Artificial Intelligence and Information Risk
AI has rapidly shifted from a future concern to a present-day operational factor. While it brings efficiency and opportunity, it also introduces new risks—ranging from workforce disruption to decision-making based on flawed or manipulated information. At the same time, misinformation continues to erode trust, affecting everything from brand reputation to market stability.
Trade Tensions and External Pressures
Canada’s economic relationship with the United States remains a critical factor. Ongoing trade uncertainty, shifting tariff policies, and supply chain adjustments are forcing Canadian businesses to stay agile. For many, resilience now includes rethinking supplier networks and building more flexibility with cross-border operations.
The Insurance Perspective: A Growing Disconnect
One of the more concerning trends is how businesses are responding to pressure.
In an effort to manage costs, some are reducing or restructuring their insurance coverage. While understandable, this often happens at the exact moment their exposure to risk is increasing. The result is a growing gap between the risks businesses face and the protection they have in place.
Moving Forward: Resilience Through Better Decisions
If 2025 was about identifying risk, 2026 is about responding to it—deliberately and consistently.

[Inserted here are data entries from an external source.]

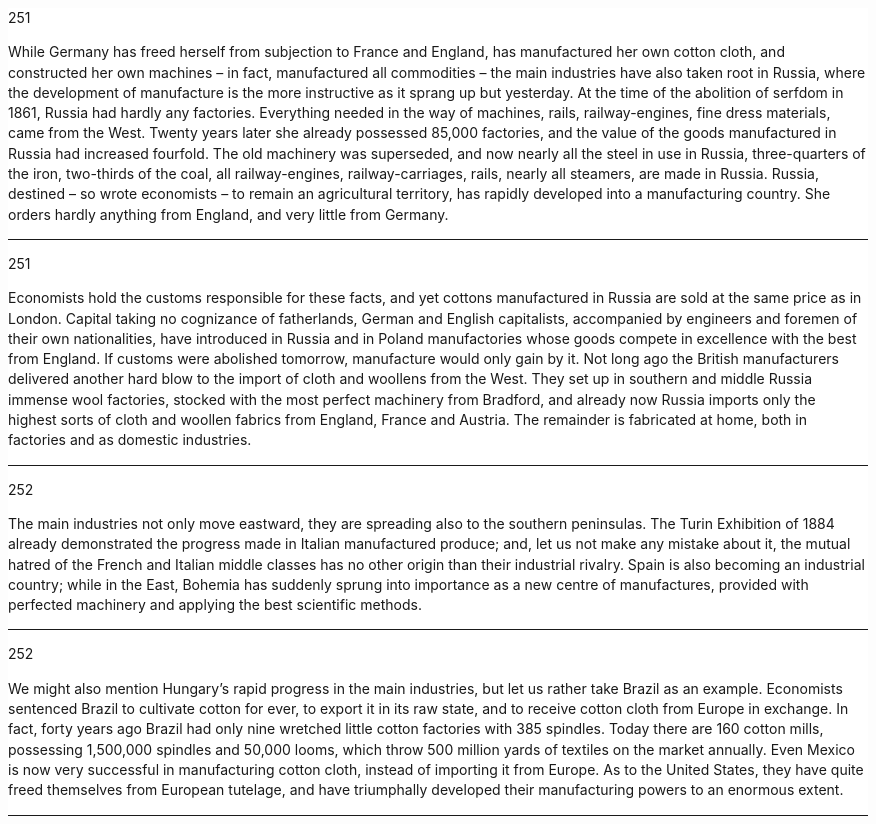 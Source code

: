 
251

While Germany has freed herself from subjection to France and England, has manufactured her own cotton cloth, and constructed her own machines – in fact, manufactured all commodities – the main industries have also taken root in Russia, where the development of manufacture is the more instructive as it sprang up but yesterday. At the time of the abolition of serfdom in 1861, Russia had hardly any factories. Everything needed in the way of machines, rails, railway-engines, fine dress materials, came from the West. Twenty years later she already possessed 85,000 factories, and the value of the goods manufactured in Russia had increased fourfold. The old machinery was superseded, and now nearly all the steel in use in Russia, three-quarters of the iron, two-thirds of the coal, all railway-engines, railway-carriages, rails, nearly all steamers, are made in Russia. Russia, destined – so wrote economists – to remain an agricultural territory, has rapidly developed into a manufacturing country. She orders hardly anything from England, and very little from Germany.

---

251

Economists hold the customs responsible for these facts, and yet cottons manufactured in Russia are sold at the same price as in London. Capital taking no cognizance of fatherlands, German and English capitalists, accompanied by engineers and foremen of their own nationalities, have introduced in Russia and in Poland manufactories whose goods compete in excellence with the best from England. If customs were abolished tomorrow, manufacture would only gain by it. Not long ago the British manufacturers delivered another hard blow to the import of cloth and woollens from the West. They set up in southern and middle Russia immense wool factories, stocked with the most perfect machinery from Bradford, and already now Russia imports only the highest sorts of cloth and woollen fabrics from England, France and Austria. The remainder is fabricated at home, both in factories and as domestic industries.

---

252

The main industries not only move eastward, they are spreading also to the southern peninsulas. The Turin Exhibition of 1884 already demonstrated the progress made in Italian manufactured produce; and, let us not make any mistake about it, the mutual hatred of the French and Italian middle classes has no other origin than their industrial rivalry. Spain is also becoming an industrial country; while in the East, Bohemia has suddenly sprung into importance as a new centre of manufactures, provided with perfected machinery and applying the best scientific methods.

---

252

We might also mention Hungary’s rapid progress in the main industries, but let us rather take Brazil as an example. Economists sentenced Brazil to cultivate cotton for ever, to export it in its raw state, and to receive cotton cloth from Europe in exchange. In fact, forty years ago Brazil had only nine wretched little cotton factories with 385 spindles. Today there are 160 cotton mills, possessing 1,500,000 spindles and 50,000 looms, which throw 500 million yards of textiles on the market annually. Even Mexico is now very successful in manufacturing cotton cloth, instead of importing it from Europe. As to the United States, they have quite freed themselves from European tutelage, and have triumphally developed their manufacturing powers to an enormous extent.

---
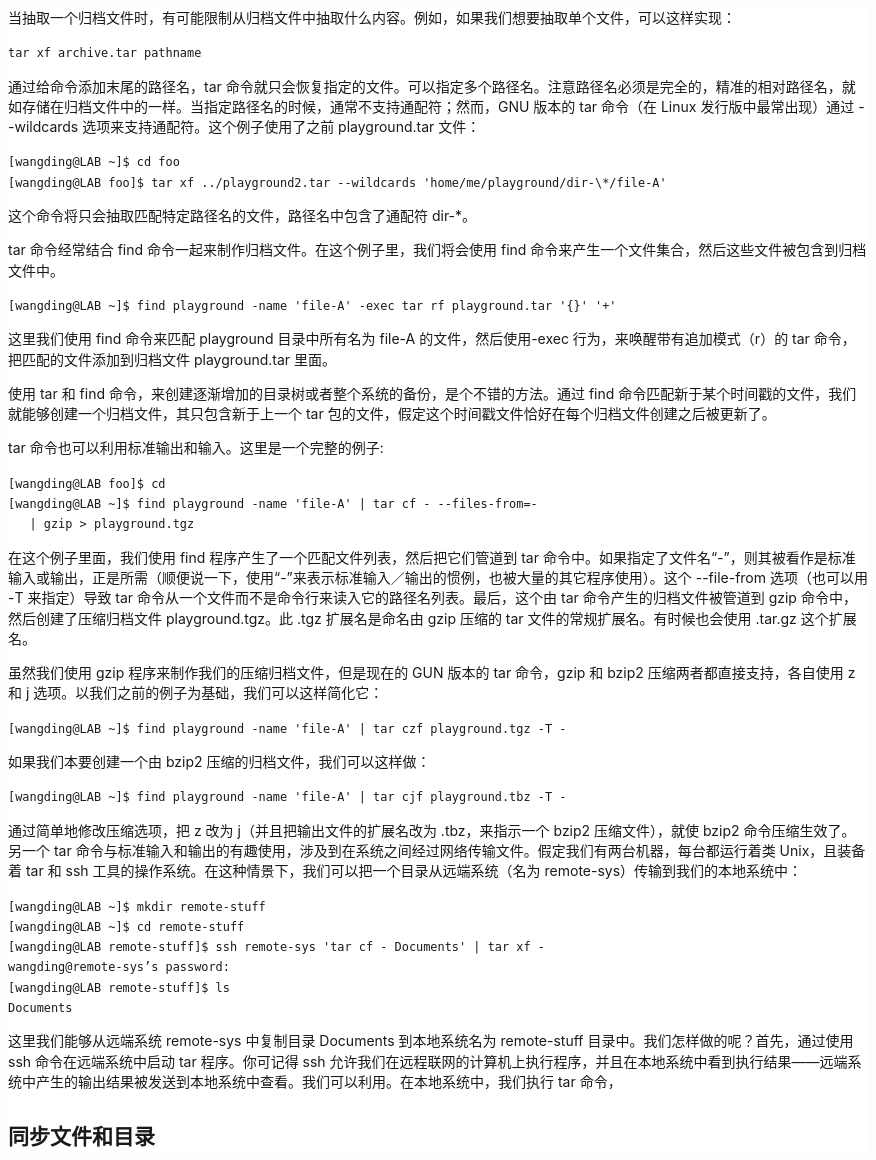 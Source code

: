 当抽取一个归档文件时，有可能限制从归档文件中抽取什么内容。例如，如果我们想要抽取单个文件，可以这样实现：

    tar xf archive.tar pathname

通过给命令添加末尾的路径名，tar 命令就只会恢复指定的文件。可以指定多个路径名。注意路径名必须是完全的，精准的相对路径名，就如存储在归档文件中的一样。当指定路径名的时候，通常不支持通配符；然而，GNU 版本的 tar 命令（在 Linux 发行版中最常出现）通过 -\-wildcards 选项来支持通配符。这个例子使用了之前 playground.tar 文件：

    [wangding@LAB ~]$ cd foo
    [wangding@LAB foo]$ tar xf ../playground2.tar --wildcards 'home/me/playground/dir-\*/file-A'

这个命令将只会抽取匹配特定路径名的文件，路径名中包含了通配符 dir-\*。

tar 命令经常结合 find 命令一起来制作归档文件。在这个例子里，我们将会使用 find 命令来产生一个文件集合，然后这些文件被包含到归档文件中。

    [wangding@LAB ~]$ find playground -name 'file-A' -exec tar rf playground.tar '{}' '+'

这里我们使用 find 命令来匹配 playground 目录中所有名为 file-A 的文件，然后使用-exec 行为，来唤醒带有追加模式（r）的 tar 命令，把匹配的文件添加到归档文件 playground.tar 里面。

使用 tar 和 find 命令，来创建逐渐增加的目录树或者整个系统的备份，是个不错的方法。通过 find 命令匹配新于某个时间戳的文件，我们就能够创建一个归档文件，其只包含新于上一个 tar 包的文件，假定这个时间戳文件恰好在每个归档文件创建之后被更新了。

tar 命令也可以利用标准输出和输入。这里是一个完整的例子:

    [wangding@LAB foo]$ cd
    [wangding@LAB ~]$ find playground -name 'file-A' | tar cf - --files-from=-
       | gzip > playground.tgz

在这个例子里面，我们使用 find 程序产生了一个匹配文件列表，然后把它们管道到 tar 命令中。如果指定了文件名“-”，则其被看作是标准输入或输出，正是所需（顺便说一下，使用“-”来表示标准输入／输出的惯例，也被大量的其它程序使用）。这个 -\-file-from 选项（也可以用 -T 来指定）导致 tar 命令从一个文件而不是命令行来读入它的路径名列表。最后，这个由 tar 命令产生的归档文件被管道到 gzip 命令中，然后创建了压缩归档文件 playground.tgz。此 .tgz 扩展名是命名由 gzip 压缩的 tar 文件的常规扩展名。有时候也会使用 .tar.gz 这个扩展名。

虽然我们使用 gzip 程序来制作我们的压缩归档文件，但是现在的 GUN 版本的 tar 命令，gzip 和 bzip2 压缩两者都直接支持，各自使用 z 和 j 选项。以我们之前的例子为基础，我们可以这样简化它：

    [wangding@LAB ~]$ find playground -name 'file-A' | tar czf playground.tgz -T -

如果我们本要创建一个由 bzip2 压缩的归档文件，我们可以这样做：

    [wangding@LAB ~]$ find playground -name 'file-A' | tar cjf playground.tbz -T -

通过简单地修改压缩选项，把 z 改为 j（并且把输出文件的扩展名改为 .tbz，来指示一个 bzip2 压缩文件），就使 bzip2 命令压缩生效了。另一个 tar 命令与标准输入和输出的有趣使用，涉及到在系统之间经过网络传输文件。假定我们有两台机器，每台都运行着类 Unix，且装备着 tar 和 ssh 工具的操作系统。在这种情景下，我们可以把一个目录从远端系统（名为 remote-sys）传输到我们的本地系统中：

    [wangding@LAB ~]$ mkdir remote-stuff
    [wangding@LAB ~]$ cd remote-stuff
    [wangding@LAB remote-stuff]$ ssh remote-sys 'tar cf - Documents' | tar xf -
    wangding@remote-sys’s password:
    [wangding@LAB remote-stuff]$ ls
    Documents

这里我们能够从远端系统 remote-sys 中复制目录 Documents 到本地系统名为 remote-stuff 目录中。我们怎样做的呢？首先，通过使用 ssh 命令在远端系统中启动 tar 程序。你可记得 ssh 允许我们在远程联网的计算机上执行程序，并且在本地系统中看到执行结果——远端系统中产生的输出结果被发送到本地系统中查看。我们可以利用。在本地系统中，我们执行 tar 命令，

## 同步文件和目录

The businesses that are navigating this environment most effectively aren’t necessarily the ones avoiding risk altogether. They’re the ones staying informed, making intentional decisions, and building strategies that can adapt as conditions change.
Because in a landscape defined by uncertainty, the advantage doesn’t come from predicting what’s next—it comes from being prepared for it.
Let’s Keep Talking:
Jenny Holly Hansen, Business Insurance Broker since 2006
Email: hello@jennyhollyhansen.ca
Phone: 604-317-6755
LinkedIn https://www.linkedin.com/in/jenny-holly-hansen-365b691b/.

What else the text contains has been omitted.